**What the task asks:**
Reproduce the first line of the entries that follow and each later line, word for word, ending with the one containing "- [General WICEN".

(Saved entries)
.....
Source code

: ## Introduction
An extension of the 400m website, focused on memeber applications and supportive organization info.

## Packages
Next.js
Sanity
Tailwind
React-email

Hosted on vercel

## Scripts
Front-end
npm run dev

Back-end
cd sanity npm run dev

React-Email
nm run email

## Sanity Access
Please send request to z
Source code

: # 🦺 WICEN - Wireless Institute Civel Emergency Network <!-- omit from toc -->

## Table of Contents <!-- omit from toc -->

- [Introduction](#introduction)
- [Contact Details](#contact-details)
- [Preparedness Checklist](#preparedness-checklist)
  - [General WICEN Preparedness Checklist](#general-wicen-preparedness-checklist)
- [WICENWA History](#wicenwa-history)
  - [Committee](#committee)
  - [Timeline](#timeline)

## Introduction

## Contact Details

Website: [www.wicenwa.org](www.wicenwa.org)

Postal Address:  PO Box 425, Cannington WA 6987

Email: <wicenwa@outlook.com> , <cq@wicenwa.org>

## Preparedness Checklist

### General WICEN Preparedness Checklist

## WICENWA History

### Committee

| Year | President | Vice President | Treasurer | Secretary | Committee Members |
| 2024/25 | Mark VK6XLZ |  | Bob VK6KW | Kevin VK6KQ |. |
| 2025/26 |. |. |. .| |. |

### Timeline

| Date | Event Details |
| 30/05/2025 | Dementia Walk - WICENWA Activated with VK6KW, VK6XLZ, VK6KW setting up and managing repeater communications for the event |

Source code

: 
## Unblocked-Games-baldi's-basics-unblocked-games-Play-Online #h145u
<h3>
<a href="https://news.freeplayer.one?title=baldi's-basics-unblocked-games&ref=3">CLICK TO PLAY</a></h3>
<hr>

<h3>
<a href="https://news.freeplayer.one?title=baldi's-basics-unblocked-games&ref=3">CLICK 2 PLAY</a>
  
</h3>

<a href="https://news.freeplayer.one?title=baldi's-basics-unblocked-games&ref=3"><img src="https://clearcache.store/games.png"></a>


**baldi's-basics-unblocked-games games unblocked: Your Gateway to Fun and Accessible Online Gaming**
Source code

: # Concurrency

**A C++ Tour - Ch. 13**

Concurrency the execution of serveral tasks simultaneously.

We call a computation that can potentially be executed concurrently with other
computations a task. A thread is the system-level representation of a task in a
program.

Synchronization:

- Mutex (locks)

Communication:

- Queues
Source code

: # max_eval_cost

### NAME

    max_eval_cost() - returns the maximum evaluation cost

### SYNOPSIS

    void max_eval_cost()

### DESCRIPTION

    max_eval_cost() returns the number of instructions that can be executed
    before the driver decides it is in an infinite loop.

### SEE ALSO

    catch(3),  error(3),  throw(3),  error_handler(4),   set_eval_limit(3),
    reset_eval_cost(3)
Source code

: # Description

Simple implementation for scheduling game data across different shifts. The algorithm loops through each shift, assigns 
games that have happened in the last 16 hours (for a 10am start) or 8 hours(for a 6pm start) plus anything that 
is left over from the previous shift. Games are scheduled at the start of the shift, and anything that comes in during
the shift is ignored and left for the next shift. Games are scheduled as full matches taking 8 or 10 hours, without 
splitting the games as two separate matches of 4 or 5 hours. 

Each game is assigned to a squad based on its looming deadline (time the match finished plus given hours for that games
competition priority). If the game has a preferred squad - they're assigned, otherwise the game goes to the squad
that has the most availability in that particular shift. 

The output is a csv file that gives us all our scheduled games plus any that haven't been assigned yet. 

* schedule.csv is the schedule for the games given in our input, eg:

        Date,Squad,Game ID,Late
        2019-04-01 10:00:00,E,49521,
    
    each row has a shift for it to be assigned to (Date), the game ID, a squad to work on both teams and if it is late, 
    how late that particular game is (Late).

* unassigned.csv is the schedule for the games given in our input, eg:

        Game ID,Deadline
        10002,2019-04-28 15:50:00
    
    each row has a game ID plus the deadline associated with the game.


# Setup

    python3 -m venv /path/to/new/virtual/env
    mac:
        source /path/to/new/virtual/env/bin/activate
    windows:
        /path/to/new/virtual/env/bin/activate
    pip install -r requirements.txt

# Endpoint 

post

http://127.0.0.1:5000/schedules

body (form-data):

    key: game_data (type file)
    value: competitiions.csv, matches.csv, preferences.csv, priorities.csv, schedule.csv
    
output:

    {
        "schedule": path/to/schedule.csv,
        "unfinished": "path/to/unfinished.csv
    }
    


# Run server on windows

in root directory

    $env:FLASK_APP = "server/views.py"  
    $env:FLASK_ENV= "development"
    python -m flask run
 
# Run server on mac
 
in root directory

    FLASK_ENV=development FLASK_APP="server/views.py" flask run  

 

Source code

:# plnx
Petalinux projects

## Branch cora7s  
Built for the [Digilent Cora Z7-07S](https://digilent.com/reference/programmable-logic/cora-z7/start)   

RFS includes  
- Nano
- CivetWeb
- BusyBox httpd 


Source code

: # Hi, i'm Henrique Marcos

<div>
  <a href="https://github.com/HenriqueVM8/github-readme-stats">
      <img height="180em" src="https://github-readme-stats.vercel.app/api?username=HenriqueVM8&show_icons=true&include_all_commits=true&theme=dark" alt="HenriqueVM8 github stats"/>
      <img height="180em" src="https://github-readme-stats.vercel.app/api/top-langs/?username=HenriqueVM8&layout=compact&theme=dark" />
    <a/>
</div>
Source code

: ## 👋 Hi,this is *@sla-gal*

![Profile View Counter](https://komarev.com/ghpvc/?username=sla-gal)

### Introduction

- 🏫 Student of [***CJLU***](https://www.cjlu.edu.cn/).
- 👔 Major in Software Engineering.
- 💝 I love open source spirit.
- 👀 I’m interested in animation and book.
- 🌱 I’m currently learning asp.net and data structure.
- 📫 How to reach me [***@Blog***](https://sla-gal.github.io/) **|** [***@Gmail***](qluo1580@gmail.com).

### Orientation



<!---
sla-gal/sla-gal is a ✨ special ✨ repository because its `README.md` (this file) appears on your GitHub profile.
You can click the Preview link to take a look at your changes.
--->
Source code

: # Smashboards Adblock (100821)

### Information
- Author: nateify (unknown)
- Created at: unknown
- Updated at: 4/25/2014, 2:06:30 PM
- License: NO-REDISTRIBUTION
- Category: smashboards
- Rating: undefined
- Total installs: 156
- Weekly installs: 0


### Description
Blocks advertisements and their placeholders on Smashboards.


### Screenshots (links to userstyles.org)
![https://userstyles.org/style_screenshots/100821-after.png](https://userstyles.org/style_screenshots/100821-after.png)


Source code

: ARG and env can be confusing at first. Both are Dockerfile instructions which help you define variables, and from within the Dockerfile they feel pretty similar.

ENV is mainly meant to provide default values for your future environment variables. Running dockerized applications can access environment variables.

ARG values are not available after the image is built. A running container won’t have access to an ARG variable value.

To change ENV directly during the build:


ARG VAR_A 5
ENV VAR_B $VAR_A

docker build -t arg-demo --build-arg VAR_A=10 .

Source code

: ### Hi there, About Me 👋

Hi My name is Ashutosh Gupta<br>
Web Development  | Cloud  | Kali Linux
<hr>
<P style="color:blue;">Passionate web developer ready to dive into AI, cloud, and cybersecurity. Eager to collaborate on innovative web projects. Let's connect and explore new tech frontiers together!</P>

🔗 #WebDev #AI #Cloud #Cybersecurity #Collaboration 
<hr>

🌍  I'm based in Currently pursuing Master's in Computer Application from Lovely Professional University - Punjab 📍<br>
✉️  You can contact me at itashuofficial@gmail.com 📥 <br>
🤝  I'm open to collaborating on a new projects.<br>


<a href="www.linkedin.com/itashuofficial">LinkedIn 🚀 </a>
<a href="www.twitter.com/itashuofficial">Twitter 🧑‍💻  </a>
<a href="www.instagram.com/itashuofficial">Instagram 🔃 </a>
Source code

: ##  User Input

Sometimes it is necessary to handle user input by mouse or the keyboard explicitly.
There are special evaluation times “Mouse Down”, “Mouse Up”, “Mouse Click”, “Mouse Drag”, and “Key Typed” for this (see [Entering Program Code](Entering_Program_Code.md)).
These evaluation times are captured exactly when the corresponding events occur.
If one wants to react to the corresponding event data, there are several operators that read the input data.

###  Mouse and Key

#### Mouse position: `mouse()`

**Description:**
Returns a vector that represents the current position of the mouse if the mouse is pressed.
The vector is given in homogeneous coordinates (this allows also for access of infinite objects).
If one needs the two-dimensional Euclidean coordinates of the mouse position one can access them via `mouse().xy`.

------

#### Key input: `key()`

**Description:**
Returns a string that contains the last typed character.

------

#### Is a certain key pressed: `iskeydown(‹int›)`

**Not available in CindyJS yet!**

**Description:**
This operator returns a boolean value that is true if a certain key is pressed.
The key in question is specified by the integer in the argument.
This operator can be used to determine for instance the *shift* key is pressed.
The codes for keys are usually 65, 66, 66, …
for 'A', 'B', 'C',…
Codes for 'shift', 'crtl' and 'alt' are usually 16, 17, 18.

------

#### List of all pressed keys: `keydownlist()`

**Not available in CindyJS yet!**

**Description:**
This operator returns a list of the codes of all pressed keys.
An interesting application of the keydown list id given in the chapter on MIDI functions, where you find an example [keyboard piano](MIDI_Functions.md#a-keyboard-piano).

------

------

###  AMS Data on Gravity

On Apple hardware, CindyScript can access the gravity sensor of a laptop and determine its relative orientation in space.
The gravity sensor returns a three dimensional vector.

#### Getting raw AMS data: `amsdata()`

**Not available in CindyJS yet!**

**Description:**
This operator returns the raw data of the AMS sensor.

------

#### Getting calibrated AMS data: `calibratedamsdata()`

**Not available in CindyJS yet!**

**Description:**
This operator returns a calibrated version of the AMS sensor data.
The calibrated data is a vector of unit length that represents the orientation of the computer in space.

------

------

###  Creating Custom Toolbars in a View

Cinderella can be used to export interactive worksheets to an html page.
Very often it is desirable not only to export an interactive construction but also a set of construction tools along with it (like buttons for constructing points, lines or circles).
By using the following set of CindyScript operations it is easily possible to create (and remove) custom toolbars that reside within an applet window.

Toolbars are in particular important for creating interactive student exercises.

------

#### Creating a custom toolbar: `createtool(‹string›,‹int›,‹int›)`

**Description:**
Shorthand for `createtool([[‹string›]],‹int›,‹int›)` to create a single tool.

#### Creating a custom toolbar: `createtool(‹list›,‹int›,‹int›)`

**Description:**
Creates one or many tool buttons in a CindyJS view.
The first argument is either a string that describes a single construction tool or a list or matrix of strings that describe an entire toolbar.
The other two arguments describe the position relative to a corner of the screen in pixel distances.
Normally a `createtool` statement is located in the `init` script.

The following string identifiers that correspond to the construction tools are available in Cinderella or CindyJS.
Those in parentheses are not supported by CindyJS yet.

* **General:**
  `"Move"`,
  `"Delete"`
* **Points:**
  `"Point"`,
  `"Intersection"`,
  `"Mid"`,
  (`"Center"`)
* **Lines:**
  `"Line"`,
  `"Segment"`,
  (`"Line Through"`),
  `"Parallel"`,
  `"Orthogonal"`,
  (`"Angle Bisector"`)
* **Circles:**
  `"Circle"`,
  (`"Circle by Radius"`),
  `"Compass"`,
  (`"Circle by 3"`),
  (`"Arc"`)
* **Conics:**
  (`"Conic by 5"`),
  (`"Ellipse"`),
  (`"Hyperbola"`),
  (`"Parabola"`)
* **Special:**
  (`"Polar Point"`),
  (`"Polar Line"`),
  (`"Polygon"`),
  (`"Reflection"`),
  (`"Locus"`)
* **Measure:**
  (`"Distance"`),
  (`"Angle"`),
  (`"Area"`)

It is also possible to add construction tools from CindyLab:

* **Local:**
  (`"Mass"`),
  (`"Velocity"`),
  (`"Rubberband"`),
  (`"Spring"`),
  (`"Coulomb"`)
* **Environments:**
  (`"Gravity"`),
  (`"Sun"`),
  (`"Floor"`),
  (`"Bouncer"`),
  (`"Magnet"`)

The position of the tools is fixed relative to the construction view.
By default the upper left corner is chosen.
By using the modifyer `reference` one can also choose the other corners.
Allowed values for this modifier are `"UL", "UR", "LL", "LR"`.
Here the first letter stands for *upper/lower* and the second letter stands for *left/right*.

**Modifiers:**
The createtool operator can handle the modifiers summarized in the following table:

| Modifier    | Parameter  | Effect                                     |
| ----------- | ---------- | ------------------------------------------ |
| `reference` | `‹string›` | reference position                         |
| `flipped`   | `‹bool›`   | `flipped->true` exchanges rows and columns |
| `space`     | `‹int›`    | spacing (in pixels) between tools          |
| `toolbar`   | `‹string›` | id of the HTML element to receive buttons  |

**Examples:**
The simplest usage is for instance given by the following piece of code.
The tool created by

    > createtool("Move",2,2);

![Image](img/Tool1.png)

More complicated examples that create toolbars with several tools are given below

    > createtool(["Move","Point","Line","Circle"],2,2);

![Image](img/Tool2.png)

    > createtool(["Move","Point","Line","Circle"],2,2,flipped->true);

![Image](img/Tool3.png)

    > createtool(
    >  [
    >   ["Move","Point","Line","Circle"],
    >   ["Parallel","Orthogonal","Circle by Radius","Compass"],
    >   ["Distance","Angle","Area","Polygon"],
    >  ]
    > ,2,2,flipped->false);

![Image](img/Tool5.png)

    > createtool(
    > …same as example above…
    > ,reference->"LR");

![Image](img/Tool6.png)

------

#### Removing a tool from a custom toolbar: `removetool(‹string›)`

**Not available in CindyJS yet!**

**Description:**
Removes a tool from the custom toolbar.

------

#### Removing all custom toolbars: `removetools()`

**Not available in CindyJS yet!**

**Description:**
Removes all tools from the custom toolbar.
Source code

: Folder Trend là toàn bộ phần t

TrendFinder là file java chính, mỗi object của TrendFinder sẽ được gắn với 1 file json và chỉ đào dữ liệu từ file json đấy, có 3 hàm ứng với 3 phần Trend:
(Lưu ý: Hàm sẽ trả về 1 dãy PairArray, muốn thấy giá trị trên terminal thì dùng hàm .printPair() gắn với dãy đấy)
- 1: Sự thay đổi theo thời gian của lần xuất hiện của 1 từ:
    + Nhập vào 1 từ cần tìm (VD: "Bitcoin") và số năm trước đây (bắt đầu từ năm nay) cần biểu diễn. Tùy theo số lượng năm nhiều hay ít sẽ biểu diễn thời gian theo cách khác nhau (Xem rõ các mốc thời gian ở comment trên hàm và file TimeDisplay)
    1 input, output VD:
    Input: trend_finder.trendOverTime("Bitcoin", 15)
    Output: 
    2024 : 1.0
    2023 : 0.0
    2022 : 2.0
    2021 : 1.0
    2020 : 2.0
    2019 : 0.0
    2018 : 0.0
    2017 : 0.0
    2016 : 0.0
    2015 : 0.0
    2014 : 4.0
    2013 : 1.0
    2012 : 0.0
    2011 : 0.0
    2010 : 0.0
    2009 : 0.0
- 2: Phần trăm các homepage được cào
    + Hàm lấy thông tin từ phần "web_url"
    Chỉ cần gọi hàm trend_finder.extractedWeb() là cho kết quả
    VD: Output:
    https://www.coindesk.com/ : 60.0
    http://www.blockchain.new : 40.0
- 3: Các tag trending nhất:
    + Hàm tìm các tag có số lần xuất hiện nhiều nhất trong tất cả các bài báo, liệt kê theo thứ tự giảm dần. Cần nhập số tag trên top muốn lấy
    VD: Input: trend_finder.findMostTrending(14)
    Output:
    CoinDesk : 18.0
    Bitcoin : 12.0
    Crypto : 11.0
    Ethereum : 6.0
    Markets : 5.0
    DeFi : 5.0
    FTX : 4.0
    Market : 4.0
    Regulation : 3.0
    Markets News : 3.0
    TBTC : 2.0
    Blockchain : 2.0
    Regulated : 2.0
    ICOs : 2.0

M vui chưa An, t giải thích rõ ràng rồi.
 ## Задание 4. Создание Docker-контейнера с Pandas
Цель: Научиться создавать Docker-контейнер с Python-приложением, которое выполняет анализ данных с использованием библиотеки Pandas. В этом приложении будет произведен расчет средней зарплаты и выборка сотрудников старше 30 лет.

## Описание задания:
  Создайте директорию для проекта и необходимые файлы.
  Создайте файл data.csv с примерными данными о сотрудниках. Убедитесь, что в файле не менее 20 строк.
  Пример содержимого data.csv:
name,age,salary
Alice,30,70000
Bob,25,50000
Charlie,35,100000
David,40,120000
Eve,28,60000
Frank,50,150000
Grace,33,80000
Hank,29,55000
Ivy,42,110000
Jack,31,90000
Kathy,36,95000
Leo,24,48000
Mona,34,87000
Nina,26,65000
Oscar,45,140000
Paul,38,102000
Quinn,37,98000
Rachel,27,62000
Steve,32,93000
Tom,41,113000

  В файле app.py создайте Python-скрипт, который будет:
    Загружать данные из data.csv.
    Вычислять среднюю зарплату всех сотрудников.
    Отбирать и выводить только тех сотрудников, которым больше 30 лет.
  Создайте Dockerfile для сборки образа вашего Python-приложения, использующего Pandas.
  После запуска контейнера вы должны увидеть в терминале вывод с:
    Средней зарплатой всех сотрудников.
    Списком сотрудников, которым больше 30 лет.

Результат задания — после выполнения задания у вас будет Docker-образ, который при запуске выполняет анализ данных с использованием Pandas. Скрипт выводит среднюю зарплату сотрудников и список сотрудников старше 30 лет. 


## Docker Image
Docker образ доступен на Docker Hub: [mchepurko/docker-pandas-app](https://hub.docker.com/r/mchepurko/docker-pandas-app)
.....
**Your solution:**
Source code

: ## Introduction
An extension of the 400m website, focused on memeber applications and supportive organization info.

## Packages
Next.js
Sanity
Tailwind
React-email

Hosted on vercel

## Scripts
Front-end
npm run dev

Back-end
cd sanity npm run dev

React-Email
nm run email

## Sanity Access
Please send request to z
Source code

: # 🦺 WICEN - Wireless Institute Civel Emergency Network <!-- omit from toc -->

## Table of Contents <!-- omit from toc -->

- [Introduction](#introduction)
- [Contact Details](#contact-details)
- [Preparedness Checklist](#preparedness-checklist)
  - [General WICEN Preparedness Checklist](#general-wicen-preparedness-checklist)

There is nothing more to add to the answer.